In the wake of the traumatic mass shootings at schools in recent years, many school districts are relying on school security measures like surveillance systems to keep schools safe. In the 2015–16 school year, 81% of public schools reported that their safety and security measures included the use of security cameras to monitor the school. Proponents of surveillance at schools say that the systems keep staff and students safe, monitors visitors, capture or deter vandalism.
Surveillance pays off
Don Flynn, the security consultant for the Connetquot Central School System and several other K-12 schools on Long Island says investing in surveillance cameras has saved the district about 75% on vandalism. In one incidence with a truck that drove through a school property and caused considerable damage, the school was able to hold the culprit accountable otherwise the school would have been responsible for the damage. Catching trespassers on camera also cuts out the time-consuming “he said, she said” investigations, noted Flynn.
Surveillance cameras installed in schools to stop crime from the outside have also caught bad behavior on the inside. In Sydney, Australia, one high-risk school has reported a 70 % drop in bullying since the installation of security cameras. In the US, kids are warning each other: “Don’t be silly. Stop that. They are watching us.”
Does surveillance really protect against violence?
But many people are against surveillance systems and feel that they create an environment where everybody is a suspect. Kids who are constantly under surveillance by adults will not feel free to be themselves. The knowledge that a camera is always on you, has a distinct inhibiting effect. At the very least they create an unwelcoming environment
Cameras in K-12 schools are cutting the number of criminal acts like break-ins and vandalism, but can they prevent serious incidents like violent attacks, the foremost reason for the cameras in the first place?
Many people think that is dubious. When 20-year-old Adam Lanza gunned down 20 first-graders and six adults at the Sandy Hook elementary school in 2012, the carnage was over in five minutes. And in 2011 a 15-year-old student managed to sneak a handgun in a backpack into the school past the school surveillance cameras. Surveillance cameras also didn’t stop the carnage in Columbine.
Surveillance cameras would probably not prevent serious crimes. They could, however, be useful during and after the event. For instance, surveillance cameras could point out exactly where a threat is in progress and so facilitate safe evacuations from other areas.
There is a general concern that security technologies create a false sense of security rather than the reality of safety. The question is, do these technologies really reduce crime or do they just introduce a false sense of security? Research into the matter has not proven that surveillance cameras stop crime.

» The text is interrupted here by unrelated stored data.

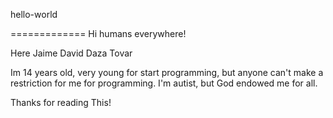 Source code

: hello-world

=============
Hi humans everywhere!

Here Jaime David Daza Tovar

Im 14 years old, very young for start programming, but anyone can't make a restriction for me for programming.
I'm autist, but God endowed me for all.

Thanks for reading This!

Reasons behind violent crimes must be investigated
Current security measures do not take into account the reasons behind violent crime at schools. Experts are calling for an in-depth look into how students experience school in America and what that experience means to them. To what extent do they feel nourished or betrayed by the school system? To what extent would their experience of school drive them towards a violent act against fellow students and teachers?